You may not be familiar with the name Reckitt Benckiser (LSE: RB) but there’s every chance you’ll know its products – the £49bn consumer goods giant owns a powerful stable of health and hygiene brands, including trusted names such as Nurofen, Dettol and Durex.
While RB’s dividend yield is not the highest in the FTSE 100, at 2.4%, it’s worth noting that the company has an excellent track record of increasing its payout. Over the last decade, the cash distribution to shareholders has been increased from 55p per share to 164.3p, which equates to an annualised growth rate of 11.6%.
There was more good news for dividend investors recently, with the group announcing a FY2018 interim dividend of 70.5p per share, a 6% increase on last year’s interim payout. Investors have had their doubts about the company’s strategy in the recent past, but a 6% dividend hike suggests that management is confident about the outlook.
Insurance specialist Aviva (LSE: AV) doesn’t have the same enviable dividend growth track record as Reckitt Benckiser and has had its problems in the past. As a result, its dividend history has been a little up and down. Yet in recent years, it looks to have transformed itself into a leaner, stronger organisation, and the company has put together a nice string of dividend increases. Over the last three years, the payout has risen from 18.1p to 27.4p per share, an increase of more than 50%.

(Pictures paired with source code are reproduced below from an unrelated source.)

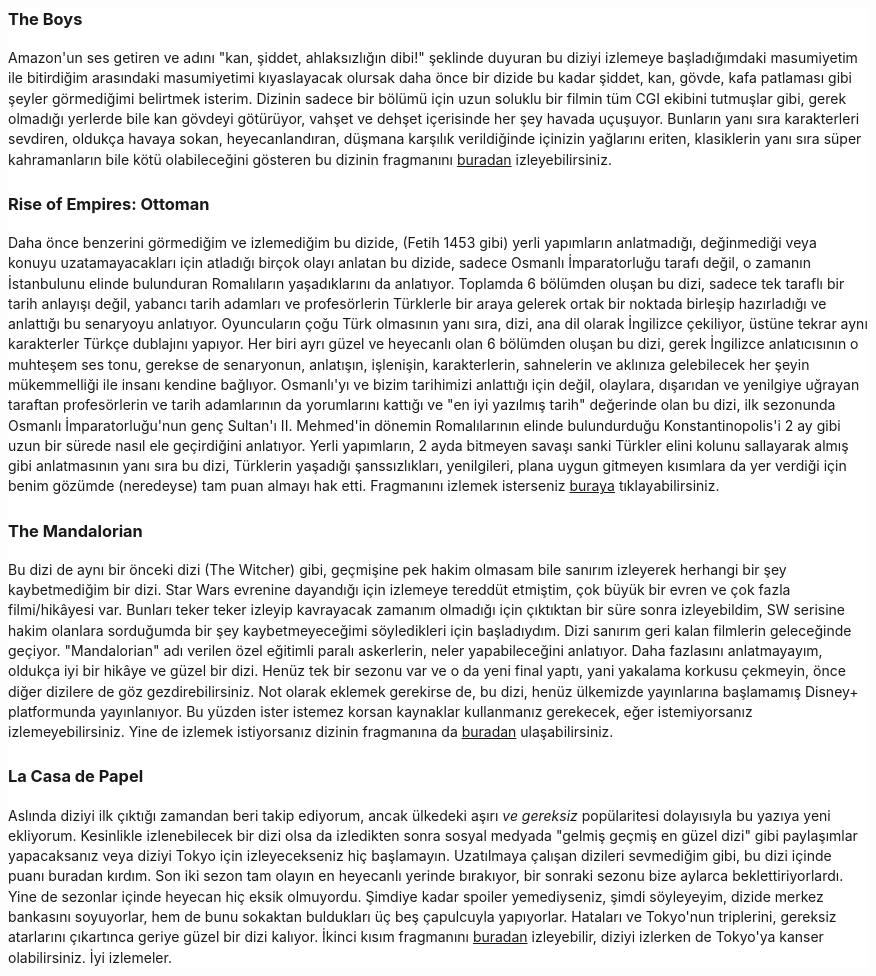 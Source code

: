 ### The Boys

Amazon'un ses getiren ve adını "kan, şiddet, ahlaksızlığın dibi!" şeklinde duyuran bu diziyi izlemeye başladığımdaki masumiyetim ile bitirdiğim arasındaki masumiyetimi kıyaslayacak olursak daha önce bir dizide bu kadar şiddet, kan, gövde, kafa patlaması gibi şeyler görmediğimi belirtmek isterim. Dizinin sadece bir bölümü için uzun soluklu bir filmin tüm CGI ekibini tutmuşlar gibi, gerek olmadığı yerlerde bile kan gövdeyi götürüyor, vahşet ve dehşet içerisinde her şey havada uçuşuyor. Bunların yanı sıra karakterleri sevdiren, oldukça havaya sokan, heyecanlandıran, düşmana karşılık verildiğinde içinizin yağlarını eriten, klasiklerin yanı sıra süper kahramanların bile kötü olabileceğini gösteren bu dizinin fragmanını [buradan](https://youtu.be/tcrNsIaQkb4) izleyebilirsiniz.

### Rise of Empires: Ottoman

Daha önce benzerini görmediğim ve izlemediğim bu dizide, (Fetih 1453 gibi) yerli yapımların anlatmadığı, değinmediği veya konuyu uzatamayacakları için atladığı birçok olayı anlatan bu dizide, sadece Osmanlı İmparatorluğu tarafı değil, o zamanın İstanbulunu elinde bulunduran Romalıların yaşadıklarını da anlatıyor. Toplamda 6 bölümden oluşan bu dizi, sadece tek taraflı bir tarih anlayışı değil, yabancı tarih adamları ve profesörlerin Türklerle bir araya gelerek ortak bir noktada birleşip hazırladığı ve anlattığı bu senaryoyu anlatıyor. Oyuncuların çoğu Türk olmasının yanı sıra, dizi, ana dil olarak İngilizce çekiliyor, üstüne tekrar aynı karakterler Türkçe dublajını yapıyor. Her biri ayrı güzel ve heyecanlı olan 6 bölümden oluşan bu dizi, gerek İngilizce anlatıcısının o muhteşem ses tonu, gerekse de senaryonun, anlatışın, işlenişin, karakterlerin, sahnelerin ve aklınıza gelebilecek her şeyin mükemmelliği ile insanı kendine bağlıyor. Osmanlı'yı ve bizim tarihimizi anlattığı için değil, olaylara, dışarıdan ve yenilgiye uğrayan taraftan profesörlerin ve tarih adamlarının da yorumlarını kattığı ve "en iyi yazılmış tarih" değerinde olan bu dizi, ilk sezonunda Osmanlı İmparatorluğu'nun genç Sultan'ı II. Mehmed'in dönemin Romalılarının elinde bulundurduğu Konstantinopolis'i 2 ay gibi uzun bir sürede nasıl ele geçirdiğini anlatıyor. Yerli yapımların, 2 ayda bitmeyen savaşı sanki Türkler elini kolunu sallayarak almış gibi anlatmasının yanı sıra bu dizi, Türklerin yaşadığı şanssızlıkları, yenilgileri, plana uygun gitmeyen kısımlara da yer verdiği için benim gözümde (neredeyse) tam puan almayı hak etti. Fragmanını izlemek isterseniz [buraya](https://youtu.be/t3ISUY0l0WQ) tıklayabilirsiniz.

### The Mandalorian

Bu dizi de aynı bir önceki dizi (The Witcher) gibi, geçmişine pek hakim olmasam bile sanırım izleyerek herhangi bir şey kaybetmediğim bir dizi. Star Wars evrenine dayandığı için izlemeye tereddüt etmiştim, çok büyük bir evren ve çok fazla filmi/hikâyesi var. Bunları teker teker izleyip kavrayacak zamanım olmadığı için çıktıktan bir süre sonra izleyebildim, SW serisine hakim olanlara sorduğumda bir şey kaybetmeyeceğimi söyledikleri için başladıydım. Dizi sanırım geri kalan filmlerin geleceğinde geçiyor. "Mandalorian" adı verilen özel eğitimli paralı askerlerin, neler yapabileceğini anlatıyor. Daha fazlasını anlatmayayım, oldukça iyi bir hikâye ve güzel bir dizi. Henüz tek bir sezonu var ve o da yeni final yaptı, yani yakalama korkusu çekmeyin, önce diğer dizilere de göz gezdirebilirsiniz. Not olarak eklemek gerekirse de, bu dizi, henüz ülkemizde yayınlarına başlamamış Disney+ platformunda yayınlanıyor. Bu yüzden ister istemez korsan kaynaklar kullanmanız gerekecek, eğer istemiyorsanız izlemeyebilirsiniz. Yine de izlemek istiyorsanız dizinin fragmanına da [buradan](https://www.youtube.com/watch?v=aOC8E8z_ifw) ulaşabilirsiniz.

### La Casa de Papel

Aslında diziyi ilk çıktığı zamandan beri takip ediyorum, ancak ülkedeki aşırı _ve gereksiz_ popülaritesi dolayısıyla bu yazıya yeni ekliyorum. Kesinlikle izlenebilecek bir dizi olsa da izledikten sonra sosyal medyada "gelmiş geçmiş en güzel dizi" gibi paylaşımlar yapacaksanız veya diziyi Tokyo için izleyecekseniz hiç başlamayın. Uzatılmaya çalışan dizileri sevmediğim gibi, bu dizi içinde puanı buradan kırdım. Son iki sezon tam olayın en heyecanlı yerinde bırakıyor, bir sonraki sezonu bize aylarca beklettiriyorlardı. Yine de sezonlar içinde heyecan hiç eksik olmuyordu. Şimdiye kadar spoiler yemediyseniz, şimdi söyleyeyim, dizide merkez bankasını soyuyorlar, hem de bunu sokaktan buldukları üç beş çapulcuyla yapıyorlar. Hataları ve Tokyo'nun triplerini, gereksiz atarlarını çıkartınca geriye güzel bir dizi kalıyor. İkinci kısım fragmanını [buradan](https://www.youtube.com/watch?v=kFN_1mRvEEs) izleyebilir, diziyi izlerken de Tokyo'ya kanser olabilirsiniz. İyi izlemeler.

Aviva reported half-year results last week and there was good news for those who hold the stock for its dividend. The group increased its interim payout by a healthy 10% which marked four consecutive double-digit increases in the half-year payout. Clearly, the company is doing something right. With City analysts expecting a full-year figure of 30.1p per share, Aviva’s prospective yield is currently a high 6%, offering appeal to those looking for high income.
St. James’s Place
Saving the best until last, take a look at the dividend history of wealth manager St. James’s Place (LSE: STJ). Not only does the group have an outstanding dividend growth history, having recorded 14 consecutive increases, but the dividend is growing at a powerful rate.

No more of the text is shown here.